A No-No Called for Nasdaq and NYSE “Kickbacks”
Someone calling out Wall Street and asking for the SEC to do more/less is nothing surprising, but when that someone is the person in charge of Yale’s $25 billion endowment, people listen. David Swensen, the head of the endowment, spoke out this week in a New York Times op-ed co-written with a Yale professor of Securities, Jonathan Macey. Swensen and Macy focused their piece around the use of “kickbacks,” incentives used by major exchanges (think Nasdaq and the New York Stock Exchange) to encourage brokers to trade through their respective exchange. The two authors of the article argue, “Institutional brokers are legally obliged to execute trades on the exchange that offers the most favorable terms for their clients, including the best price and likelihood of executing the trade.” However, because of “kickbacks”--or what the exchanges more kindly refer to as “rebates”--brokers are basing their decision on what incentives are in it for themselves and the companies the represent.

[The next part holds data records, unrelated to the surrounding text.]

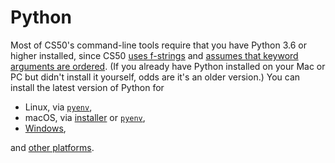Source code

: # Python

Most of CS50's command-line tools require that you have Python 3.6 or higher installed, since CS50 [uses f-strings](https://www.python.org/dev/peps/pep-0498/) and [assumes that keyword arguments are ordered](https://www.python.org/dev/peps/pep-0468/). (If you already have Python installed on your Mac or PC but didn't install it yourself, odds are it's an older version.) You can install the latest version of Python for

* Linux, via [`pyenv`](https://github.com/pyenv/pyenv#installation),
* macOS, via [installer](https://www.python.org/downloads/mac-osx/) or [`pyenv`](https://github.com/pyenv/pyenv#homebrew-on-macos),
* [Windows](https://www.python.org/downloads/windows/),

and [other platforms](https://www.python.org/downloads/).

A client wants the best price and the fastest transaction. The broker thinks this is nice, but then factors in what kind of “rebates” are offered by each exchange. For each trade, the kickback amount may only be a fraction of a cent, but when combined over a year’s worth of trades for a brokerage house, the money saved/earned could be in the billions (who’s not incentivized with that kind of coin being offered?).

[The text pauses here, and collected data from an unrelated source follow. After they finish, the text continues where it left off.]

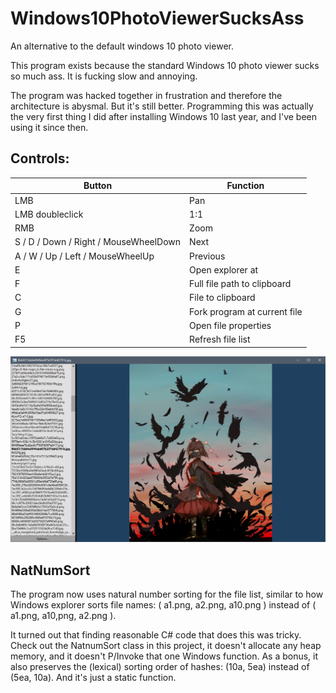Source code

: # Windows10PhotoViewerSucksAss
An alternative to the default windows 10 photo viewer.

This program exists because the standard Windows 10 photo viewer sucks so much ass. It is fucking slow and annoying.

The program was hacked together in frustration and therefore the architecture is abysmal. But it's still better. Programming this was actually the very first thing I did after installing Windows 10 last year, and I've been using it since then.

## Controls:

| Button | Function |
|------|-----|
| LMB | Pan |
| LMB doubleclick | 1:1 |
| RMB | Zoom |
| S / D / Down / Right / MouseWheelDown | Next |
| A / W / Up / Left / MouseWheelUp | Previous |
| E | Open explorer at |
| F | Full file path to clipboard |
| C | File to clipboard |
| G | Fork program at current file |
| P | Open file properties |
| F5 | Refresh file list |


![screenshot](img/screenshot.png)

## NatNumSort

The program now uses natural number sorting for the file list, similar to how Windows explorer sorts file names: ( a1.png, a2.png, a10.png ) instead of ( a1.png, a10,png, a2.png ).

It turned out that finding reasonable C# code that does this was tricky. Check out the NatnumSort class in this project, it doesn't allocate any heap memory, and it doesn't P/Invoke that one Windows function. As a bonus, it also preserves the (lexical) sorting order of hashes: (10a, 5ea) instead of (5ea, 10a). And it's just a static function.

Swensen and Macey called for the SEC to step in and ban exchanges for offering kickbacks. This public request comes only a week after SEC Chairman Jay Clayton announced a pilot program that somewhat addresses the issue. While the pilot program won’t “ban” rebates, it will look to restructure “access fees.” Typically, access fees are charged to allow trades on the major exchanges. This pilot program is looking to reduce those fees, which would, in turn, dilute the value of access-fee rebates. Nasdaq and the New York Stock Exchange have both adamantly pushed back on the idea of this pilot program (why wouldn’t they?).
Swensen and Macey name one newer exchange, IEX, by name and mention how this particular exchange refuses to offer rebates. However, it should be noted, that Yale owns a small percentage of IEX and, in turn, has something to gain by highlighting any poor practices followed by the monstrous Nasdaq and NYSE and steering business toward IEX.